Normally they are surrounded by a moat/ditch and on the top of the circular hill there are wooden palisades. Inside there was a village life with huts and bigger buildings for the people to live, work and trade. They are a huge earthwork, and at those times without machines, just men power.
The ringfort was built by the Wagrians, a Slavic tribe. It was around 12 meters high and 35 meters large with a diameter of a hundred meters. In the surroundings it is highly possible that there were more huts and pit-houses. Excavation showed that even ‘international’ trade was done, goods payed with hack-silver. When the Wagrians left, they moved to Liubice, the nowadays Lübeck.
In walking distance there is a big megalith, a passage tomb. It is from around 3500 to 2800 B.C., the so called Funnelbeaker culture during the Bronze Age.

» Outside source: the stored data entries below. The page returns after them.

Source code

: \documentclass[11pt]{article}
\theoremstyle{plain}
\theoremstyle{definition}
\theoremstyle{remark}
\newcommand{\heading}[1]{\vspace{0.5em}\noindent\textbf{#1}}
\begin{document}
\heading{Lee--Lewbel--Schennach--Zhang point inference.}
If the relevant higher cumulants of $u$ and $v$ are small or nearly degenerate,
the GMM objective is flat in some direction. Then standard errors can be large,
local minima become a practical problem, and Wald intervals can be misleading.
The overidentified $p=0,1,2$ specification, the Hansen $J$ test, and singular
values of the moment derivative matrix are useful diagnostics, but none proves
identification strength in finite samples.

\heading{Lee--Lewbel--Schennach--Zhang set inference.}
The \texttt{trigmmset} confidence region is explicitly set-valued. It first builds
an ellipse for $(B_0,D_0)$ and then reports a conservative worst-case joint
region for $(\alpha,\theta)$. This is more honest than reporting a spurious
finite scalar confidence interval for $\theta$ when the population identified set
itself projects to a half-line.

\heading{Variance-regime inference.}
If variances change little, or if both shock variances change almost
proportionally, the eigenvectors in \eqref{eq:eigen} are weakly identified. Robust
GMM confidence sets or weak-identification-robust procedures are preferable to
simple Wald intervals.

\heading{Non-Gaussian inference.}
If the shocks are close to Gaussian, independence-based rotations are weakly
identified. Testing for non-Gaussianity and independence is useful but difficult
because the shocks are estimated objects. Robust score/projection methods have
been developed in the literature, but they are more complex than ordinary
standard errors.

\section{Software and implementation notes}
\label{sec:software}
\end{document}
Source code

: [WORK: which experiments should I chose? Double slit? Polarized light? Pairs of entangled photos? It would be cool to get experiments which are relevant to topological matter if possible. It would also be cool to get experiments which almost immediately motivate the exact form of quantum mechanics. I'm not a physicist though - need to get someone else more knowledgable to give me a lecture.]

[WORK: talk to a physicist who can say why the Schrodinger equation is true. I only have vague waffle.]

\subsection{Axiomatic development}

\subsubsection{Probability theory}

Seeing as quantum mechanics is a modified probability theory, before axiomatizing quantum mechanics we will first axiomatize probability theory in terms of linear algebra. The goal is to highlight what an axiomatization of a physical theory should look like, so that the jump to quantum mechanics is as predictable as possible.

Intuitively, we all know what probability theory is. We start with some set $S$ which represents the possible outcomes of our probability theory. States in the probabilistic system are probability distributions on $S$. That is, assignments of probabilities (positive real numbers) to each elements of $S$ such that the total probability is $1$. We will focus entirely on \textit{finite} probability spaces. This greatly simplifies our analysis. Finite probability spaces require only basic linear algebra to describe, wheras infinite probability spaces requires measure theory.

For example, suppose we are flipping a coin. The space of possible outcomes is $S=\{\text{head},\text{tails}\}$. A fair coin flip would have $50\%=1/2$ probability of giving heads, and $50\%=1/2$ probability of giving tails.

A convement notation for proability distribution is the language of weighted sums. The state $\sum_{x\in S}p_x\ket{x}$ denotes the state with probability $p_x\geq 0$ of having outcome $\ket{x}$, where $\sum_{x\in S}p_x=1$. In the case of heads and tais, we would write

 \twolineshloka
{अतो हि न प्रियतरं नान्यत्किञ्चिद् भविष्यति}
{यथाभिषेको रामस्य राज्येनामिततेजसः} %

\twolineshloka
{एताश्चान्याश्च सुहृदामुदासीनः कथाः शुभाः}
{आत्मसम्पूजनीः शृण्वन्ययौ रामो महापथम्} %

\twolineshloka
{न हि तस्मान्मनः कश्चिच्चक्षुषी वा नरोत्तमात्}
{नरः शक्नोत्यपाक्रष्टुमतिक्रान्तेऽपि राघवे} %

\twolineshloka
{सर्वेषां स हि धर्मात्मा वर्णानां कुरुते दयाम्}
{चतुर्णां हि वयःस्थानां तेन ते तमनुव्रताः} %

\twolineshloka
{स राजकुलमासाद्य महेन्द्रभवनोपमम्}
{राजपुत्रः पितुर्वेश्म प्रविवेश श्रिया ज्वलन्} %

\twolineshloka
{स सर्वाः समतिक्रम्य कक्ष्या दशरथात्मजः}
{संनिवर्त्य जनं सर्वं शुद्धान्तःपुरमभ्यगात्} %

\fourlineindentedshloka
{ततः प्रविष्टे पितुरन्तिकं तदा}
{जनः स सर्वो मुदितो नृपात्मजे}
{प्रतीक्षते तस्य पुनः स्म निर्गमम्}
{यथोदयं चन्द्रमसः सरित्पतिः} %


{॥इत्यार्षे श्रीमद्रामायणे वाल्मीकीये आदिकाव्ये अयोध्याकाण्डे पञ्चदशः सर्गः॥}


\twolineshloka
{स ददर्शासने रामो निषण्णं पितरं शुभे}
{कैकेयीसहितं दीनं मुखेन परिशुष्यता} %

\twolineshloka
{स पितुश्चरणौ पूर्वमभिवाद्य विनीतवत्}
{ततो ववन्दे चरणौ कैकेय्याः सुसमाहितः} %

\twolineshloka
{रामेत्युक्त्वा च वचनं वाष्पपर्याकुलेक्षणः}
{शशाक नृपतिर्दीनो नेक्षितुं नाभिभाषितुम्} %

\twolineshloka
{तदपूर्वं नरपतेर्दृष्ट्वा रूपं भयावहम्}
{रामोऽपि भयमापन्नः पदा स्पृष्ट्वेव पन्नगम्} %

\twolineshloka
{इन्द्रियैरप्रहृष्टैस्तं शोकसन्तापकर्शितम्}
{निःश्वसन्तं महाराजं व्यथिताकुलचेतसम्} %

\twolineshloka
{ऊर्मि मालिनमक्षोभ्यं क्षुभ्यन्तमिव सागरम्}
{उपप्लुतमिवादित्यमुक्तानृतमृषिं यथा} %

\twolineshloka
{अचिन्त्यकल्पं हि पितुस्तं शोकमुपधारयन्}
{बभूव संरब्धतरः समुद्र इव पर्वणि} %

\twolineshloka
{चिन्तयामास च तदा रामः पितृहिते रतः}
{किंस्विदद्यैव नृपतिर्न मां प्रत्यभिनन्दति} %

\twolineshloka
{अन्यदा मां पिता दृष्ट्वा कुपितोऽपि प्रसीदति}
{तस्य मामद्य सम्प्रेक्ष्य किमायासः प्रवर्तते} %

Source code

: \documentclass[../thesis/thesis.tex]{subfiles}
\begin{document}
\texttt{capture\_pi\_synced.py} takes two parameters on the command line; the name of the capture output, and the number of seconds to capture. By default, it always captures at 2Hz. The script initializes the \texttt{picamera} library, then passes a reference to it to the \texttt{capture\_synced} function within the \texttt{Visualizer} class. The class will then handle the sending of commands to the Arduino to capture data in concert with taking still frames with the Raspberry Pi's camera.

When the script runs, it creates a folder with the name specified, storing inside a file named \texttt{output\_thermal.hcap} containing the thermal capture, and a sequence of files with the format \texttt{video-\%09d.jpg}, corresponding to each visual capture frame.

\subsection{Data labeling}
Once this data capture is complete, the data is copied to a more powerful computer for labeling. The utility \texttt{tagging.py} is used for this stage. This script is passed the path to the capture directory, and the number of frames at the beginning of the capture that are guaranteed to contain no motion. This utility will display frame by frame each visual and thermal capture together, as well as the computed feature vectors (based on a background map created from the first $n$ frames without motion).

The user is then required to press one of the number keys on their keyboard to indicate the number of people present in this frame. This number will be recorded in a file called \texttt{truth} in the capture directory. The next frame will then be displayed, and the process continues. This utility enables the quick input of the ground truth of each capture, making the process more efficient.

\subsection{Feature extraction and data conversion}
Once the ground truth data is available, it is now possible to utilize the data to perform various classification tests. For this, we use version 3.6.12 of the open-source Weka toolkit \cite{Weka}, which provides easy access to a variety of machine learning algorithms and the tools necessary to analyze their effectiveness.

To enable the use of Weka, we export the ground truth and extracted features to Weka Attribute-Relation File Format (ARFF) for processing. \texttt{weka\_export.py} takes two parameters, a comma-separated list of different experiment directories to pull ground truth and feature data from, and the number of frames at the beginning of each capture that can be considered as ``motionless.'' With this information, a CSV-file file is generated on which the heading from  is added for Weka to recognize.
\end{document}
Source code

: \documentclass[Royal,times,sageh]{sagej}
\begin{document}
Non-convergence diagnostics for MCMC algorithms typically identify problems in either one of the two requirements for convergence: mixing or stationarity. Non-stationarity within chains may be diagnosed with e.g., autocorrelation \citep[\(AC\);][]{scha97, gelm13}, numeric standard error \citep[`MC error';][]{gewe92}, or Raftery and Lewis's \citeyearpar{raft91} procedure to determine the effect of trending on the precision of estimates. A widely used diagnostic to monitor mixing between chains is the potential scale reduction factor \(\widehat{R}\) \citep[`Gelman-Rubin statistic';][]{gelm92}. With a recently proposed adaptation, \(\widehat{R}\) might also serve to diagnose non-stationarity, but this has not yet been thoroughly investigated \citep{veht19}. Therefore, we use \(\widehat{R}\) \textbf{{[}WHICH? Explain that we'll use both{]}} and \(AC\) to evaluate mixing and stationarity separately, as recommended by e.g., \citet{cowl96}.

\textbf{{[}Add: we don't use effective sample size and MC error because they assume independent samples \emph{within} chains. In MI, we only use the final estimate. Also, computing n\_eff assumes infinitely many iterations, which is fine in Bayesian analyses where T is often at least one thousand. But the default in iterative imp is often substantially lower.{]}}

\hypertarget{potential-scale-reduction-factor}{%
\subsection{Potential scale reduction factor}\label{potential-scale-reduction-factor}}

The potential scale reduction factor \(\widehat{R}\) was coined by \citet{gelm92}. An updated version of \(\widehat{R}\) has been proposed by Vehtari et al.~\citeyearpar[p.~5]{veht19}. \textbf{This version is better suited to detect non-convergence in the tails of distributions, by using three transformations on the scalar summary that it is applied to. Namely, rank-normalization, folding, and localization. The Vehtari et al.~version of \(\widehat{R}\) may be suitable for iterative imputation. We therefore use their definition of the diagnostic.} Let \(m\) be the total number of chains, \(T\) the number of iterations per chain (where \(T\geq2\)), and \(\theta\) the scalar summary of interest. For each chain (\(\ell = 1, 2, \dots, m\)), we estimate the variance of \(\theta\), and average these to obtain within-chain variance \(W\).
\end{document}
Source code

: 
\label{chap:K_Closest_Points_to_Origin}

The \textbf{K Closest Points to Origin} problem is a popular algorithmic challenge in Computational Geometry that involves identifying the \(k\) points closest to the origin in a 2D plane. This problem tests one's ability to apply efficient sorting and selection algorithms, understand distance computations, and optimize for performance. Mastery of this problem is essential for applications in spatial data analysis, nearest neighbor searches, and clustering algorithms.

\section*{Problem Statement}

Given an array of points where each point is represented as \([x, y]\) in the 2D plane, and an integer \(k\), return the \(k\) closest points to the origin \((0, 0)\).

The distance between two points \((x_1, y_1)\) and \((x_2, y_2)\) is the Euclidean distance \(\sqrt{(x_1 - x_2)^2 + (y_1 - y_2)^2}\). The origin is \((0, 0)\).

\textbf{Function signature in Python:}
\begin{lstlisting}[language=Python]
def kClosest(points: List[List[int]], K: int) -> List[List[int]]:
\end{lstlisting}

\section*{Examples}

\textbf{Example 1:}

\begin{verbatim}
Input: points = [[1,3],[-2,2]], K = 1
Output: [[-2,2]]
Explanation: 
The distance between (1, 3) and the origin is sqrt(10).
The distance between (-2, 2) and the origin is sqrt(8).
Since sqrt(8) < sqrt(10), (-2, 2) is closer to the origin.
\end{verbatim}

The passage grave is around 6 m long, made of huge erratic blocks and has a circle around it. Normally these passage tombs are ‘buried’ under earth, here it was removed in 1844, when it was discovered. The holes in between where removed all together as well. The circle around is just to show how big the original hill was.
After the passage tomb I moved further to a parking place to walk in the forest of Waldhusen. Here during WW II there was a camp for flight and expulsion Germans. One million people passed here between 1945 and 1951. It was even one of the biggest refugee camps in the region.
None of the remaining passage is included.